Now it's entirely possible to be in favor of legalized abortion while still deploring the practice. But it seems Catholics are no more likely to be "morally opposed" to abortion than other Americans. According to a recent Gallup survey, 40% of Catholics (as compared to 41% of non-Catholics) consider abortion "morally acceptable." And that's not so strange, since the same survey shows 71% of Catholics finding divorce "morally acceptable" (the number is 66% among non-Catholics), with similarly positive moral acceptance levels for pre-marital sex (67%, compared to 57% of non-Catholics), having a child out of wedlock (61%; 52% among non-Catholics) and homosexual relations (54%; 45% of non-Catholics). None of these positions, of course, are in line with contemporary Church doctrine.
What this should make clear is that the brouhaha over Obama's Notre Dame appearance is less about Obama versus Catholics than Catholics versus Catholics.
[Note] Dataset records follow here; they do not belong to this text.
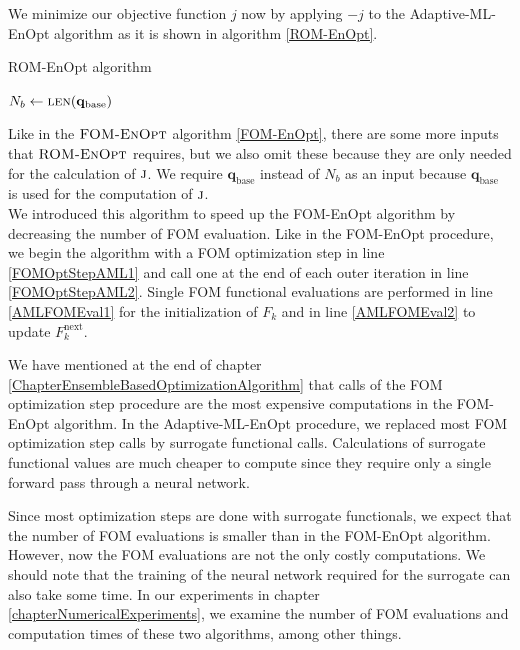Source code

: We minimize our objective function $j$ now by applying $-j$ to the Adaptive-ML-EnOpt algorithm as it is shown in algorithm \ref{ROM-EnOpt}.

\begin{algorithm}[H]%
\caption{\label{ROM-EnOpt}ROM-EnOpt algorithm}
\begin{algorithmic}[1]
\State $N_b\gets \Call{len}{\mathbf{q}_\mathrm{base}}$
\State \Return {}
\EndFunction
\end{algorithmic}
\end{algorithm}

Like in the $\textproc{FOM-EnOpt}$ algorithm \ref{FOM-EnOpt}, there are some more inputs that $\textproc{ROM-EnOpt}$ requires, but we also omit these because they are only needed for the calculation of $\textproc{j}$. We require $\mathbf{q}_\mathrm{base}$ instead of $N_b$ as an input because $\mathbf{q}_\mathrm{base}$ is used for the computation of $\textproc{j}$.\\

We introduced this algorithm to speed up the FOM-EnOpt algorithm by decreasing the number of FOM evaluation. Like in the FOM-EnOpt procedure, we begin the algorithm with a FOM optimization step in line \ref{FOMOptStepAML1} and call one at the end of each outer iteration in line \ref{FOMOptStepAML2}. Single FOM functional evaluations are performed in line \ref{AMLFOMEval1} for the initialization of $F_k$ and in line \ref{AMLFOMEval2} to update $F^\mathrm{next}_k$.

We have mentioned at the end of chapter \ref{ChapterEnsembleBasedOptimizationAlgorithm} that calls of the FOM optimization step procedure are the most expensive computations in the FOM-EnOpt algorithm. In the Adaptive-ML-EnOpt procedure, we replaced most FOM optimization step calls by surrogate functional calls. Calculations of surrogate functional values are much cheaper to compute since they require only a single forward pass through a neural network.

Since most optimization steps are done with surrogate functionals, we expect that the number of FOM evaluations is smaller than in the FOM-EnOpt algorithm. However, now the FOM evaluations are not the only costly computations. We should note that the training of the neural network required for the surrogate can also take some time. In our experiments in chapter \ref{chapterNumericalExperiments}, we examine the number of FOM evaluations and computation times of these two algorithms, among other things.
One of the leading agitators against Obama's appearance, First Things editor Joseph Bottum, has written a long piece arguing that the controversy is part of an epic struggle to force "elitist" Catholic colleges back into line with both the hierarchy and grassroots Catholic anti-abortion sentiment (Damon Linker ripostes that "it is Bottum and his theoconservative allies who stand on the margins of American Catholic life").
Further, the intra-Catholic struggle is an old story in this country, dating back at least to the "Americanist Heresy" furor of the late nineteenth century, which also centered on conservative claims that Catholic academicians were too accomodating to secular American culture. Interestingly enough, as Linker points out, an especially sharp rebuke to Bottum's essay came from Catholic traditionalist Patrick Deneen, who lashes politically conservative Catholics for undermining the faith and encouraging an emphasis on "individual choice" through their enthusiasm for capitalism.
The more you look at it all, Barack Obama is to a large extent a bystander in the battles over his appearance at Notre Dame, no matter how it's spun in the news media or by Republicans. Some Catholic conservatives may indeed think of him as a baby-killing libertine, but that's how they've viewed most Democratic politicians for some time now. What they're really upset about is how many of their co-religionists--whom they constantly mock as "non-observant," lapsed or "cafeteria Catholics"--reject Church doctrine on abortion and other gender and sexuality issues, and won't submit. And for all the explicit and implicit suggestions that "liberal" Catholics aren't "real" Catholics, I doubt the hard-core traditionalists are really quite prepared to invite half the American Church to walk away.